▸ Supplied data:
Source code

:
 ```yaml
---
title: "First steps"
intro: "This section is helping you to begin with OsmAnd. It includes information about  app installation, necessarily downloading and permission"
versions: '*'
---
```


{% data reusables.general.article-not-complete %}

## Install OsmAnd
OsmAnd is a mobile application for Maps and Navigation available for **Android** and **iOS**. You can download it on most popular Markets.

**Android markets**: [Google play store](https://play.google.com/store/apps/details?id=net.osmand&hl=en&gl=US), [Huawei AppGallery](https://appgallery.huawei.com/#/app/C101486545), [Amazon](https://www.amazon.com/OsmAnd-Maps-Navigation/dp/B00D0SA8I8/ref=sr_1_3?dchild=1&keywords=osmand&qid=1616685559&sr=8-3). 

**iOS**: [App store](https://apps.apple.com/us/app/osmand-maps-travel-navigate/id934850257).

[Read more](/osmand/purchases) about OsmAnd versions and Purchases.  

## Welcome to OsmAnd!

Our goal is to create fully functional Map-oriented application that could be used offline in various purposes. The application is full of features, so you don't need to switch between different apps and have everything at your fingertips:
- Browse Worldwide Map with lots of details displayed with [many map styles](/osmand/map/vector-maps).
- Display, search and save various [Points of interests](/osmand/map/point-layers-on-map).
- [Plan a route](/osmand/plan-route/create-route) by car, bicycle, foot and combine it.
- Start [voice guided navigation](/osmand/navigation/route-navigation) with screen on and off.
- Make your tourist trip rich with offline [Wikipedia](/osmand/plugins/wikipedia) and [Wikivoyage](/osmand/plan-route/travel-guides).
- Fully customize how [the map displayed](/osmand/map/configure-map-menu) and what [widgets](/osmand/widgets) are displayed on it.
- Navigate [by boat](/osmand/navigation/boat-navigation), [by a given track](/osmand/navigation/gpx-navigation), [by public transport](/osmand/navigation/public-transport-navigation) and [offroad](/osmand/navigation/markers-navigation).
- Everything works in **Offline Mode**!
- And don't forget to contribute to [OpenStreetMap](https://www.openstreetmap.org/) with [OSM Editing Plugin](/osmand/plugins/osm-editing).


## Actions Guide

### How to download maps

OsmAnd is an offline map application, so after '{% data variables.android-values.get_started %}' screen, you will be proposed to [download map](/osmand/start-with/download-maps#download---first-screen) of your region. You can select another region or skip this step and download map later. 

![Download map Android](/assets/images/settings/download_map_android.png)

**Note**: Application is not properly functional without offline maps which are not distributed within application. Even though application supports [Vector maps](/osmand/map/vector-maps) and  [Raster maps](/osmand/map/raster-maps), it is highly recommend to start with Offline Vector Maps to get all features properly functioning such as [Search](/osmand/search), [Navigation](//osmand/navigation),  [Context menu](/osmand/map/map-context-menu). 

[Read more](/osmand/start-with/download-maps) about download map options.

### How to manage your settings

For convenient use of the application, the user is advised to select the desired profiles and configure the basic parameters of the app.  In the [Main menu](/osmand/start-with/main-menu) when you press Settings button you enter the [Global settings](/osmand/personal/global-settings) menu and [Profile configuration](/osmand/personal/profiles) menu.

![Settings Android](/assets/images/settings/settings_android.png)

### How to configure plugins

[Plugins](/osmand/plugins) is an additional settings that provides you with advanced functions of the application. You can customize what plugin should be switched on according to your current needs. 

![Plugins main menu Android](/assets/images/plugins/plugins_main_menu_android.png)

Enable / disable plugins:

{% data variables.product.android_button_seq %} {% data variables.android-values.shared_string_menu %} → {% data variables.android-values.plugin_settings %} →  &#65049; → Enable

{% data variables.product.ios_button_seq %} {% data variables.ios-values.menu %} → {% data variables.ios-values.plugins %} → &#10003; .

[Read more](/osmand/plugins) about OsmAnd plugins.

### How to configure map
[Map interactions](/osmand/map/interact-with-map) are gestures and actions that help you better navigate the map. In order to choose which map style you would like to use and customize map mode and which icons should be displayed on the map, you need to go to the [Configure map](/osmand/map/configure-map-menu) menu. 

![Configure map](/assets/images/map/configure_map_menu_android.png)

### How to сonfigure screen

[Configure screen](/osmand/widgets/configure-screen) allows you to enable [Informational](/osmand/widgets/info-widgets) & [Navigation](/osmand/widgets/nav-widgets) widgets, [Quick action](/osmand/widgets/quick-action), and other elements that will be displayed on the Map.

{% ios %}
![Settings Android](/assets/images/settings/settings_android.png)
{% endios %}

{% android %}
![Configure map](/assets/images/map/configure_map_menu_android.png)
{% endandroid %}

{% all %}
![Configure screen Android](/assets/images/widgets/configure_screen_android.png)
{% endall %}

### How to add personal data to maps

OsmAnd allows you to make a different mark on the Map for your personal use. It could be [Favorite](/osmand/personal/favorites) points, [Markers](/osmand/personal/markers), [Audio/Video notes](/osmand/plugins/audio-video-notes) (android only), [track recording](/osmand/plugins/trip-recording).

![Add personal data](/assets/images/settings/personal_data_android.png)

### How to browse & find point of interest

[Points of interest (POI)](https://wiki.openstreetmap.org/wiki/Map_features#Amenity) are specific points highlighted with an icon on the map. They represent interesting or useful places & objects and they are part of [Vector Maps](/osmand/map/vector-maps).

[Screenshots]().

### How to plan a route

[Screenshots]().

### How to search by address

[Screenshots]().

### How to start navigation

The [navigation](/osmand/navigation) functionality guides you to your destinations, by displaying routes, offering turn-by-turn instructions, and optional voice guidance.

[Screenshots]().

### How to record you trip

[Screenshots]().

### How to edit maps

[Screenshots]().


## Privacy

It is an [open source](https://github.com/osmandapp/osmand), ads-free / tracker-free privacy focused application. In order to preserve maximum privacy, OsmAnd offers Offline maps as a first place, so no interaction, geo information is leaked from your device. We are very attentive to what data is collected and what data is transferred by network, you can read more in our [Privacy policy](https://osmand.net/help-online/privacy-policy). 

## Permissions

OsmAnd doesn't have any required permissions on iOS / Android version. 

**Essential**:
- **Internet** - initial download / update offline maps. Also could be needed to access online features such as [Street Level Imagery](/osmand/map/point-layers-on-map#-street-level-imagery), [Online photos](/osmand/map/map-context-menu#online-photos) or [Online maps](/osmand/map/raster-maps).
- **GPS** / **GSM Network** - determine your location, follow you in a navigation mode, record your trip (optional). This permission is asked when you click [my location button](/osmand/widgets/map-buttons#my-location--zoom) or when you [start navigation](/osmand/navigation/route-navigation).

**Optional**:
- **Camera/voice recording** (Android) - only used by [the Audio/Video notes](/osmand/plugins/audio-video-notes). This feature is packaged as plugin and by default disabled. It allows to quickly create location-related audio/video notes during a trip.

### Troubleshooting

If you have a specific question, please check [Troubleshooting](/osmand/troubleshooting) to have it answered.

▸ Work instruction: Print only the lines that run from the start of the listing to the line bearing "[Read more](/osmand/purchases) about"; please keep the first line and that last one, exactly as they appear.

▸ Written answer:
Source code

:
 ```yaml
---
title: "First steps"
intro: "This section is helping you to begin with OsmAnd. It includes information about  app installation, necessarily downloading and permission"
versions: '*'
---
```


{% data reusables.general.article-not-complete %}

## Install OsmAnd
OsmAnd is a mobile application for Maps and Navigation available for **Android** and **iOS**. You can download it on most popular Markets.

**Android markets**: [Google play store](https://play.google.com/store/apps/details?id=net.osmand&hl=en&gl=US), [Huawei AppGallery](https://appgallery.huawei.com/#/app/C101486545), [Amazon](https://www.amazon.com/OsmAnd-Maps-Navigation/dp/B00D0SA8I8/ref=sr_1_3?dchild=1&keywords=osmand&qid=1616685559&sr=8-3). 

**iOS**: [App store](https://apps.apple.com/us/app/osmand-maps-travel-navigate/id934850257).

[Read more](/osmand/purchases) about OsmAnd versions and Purchases.  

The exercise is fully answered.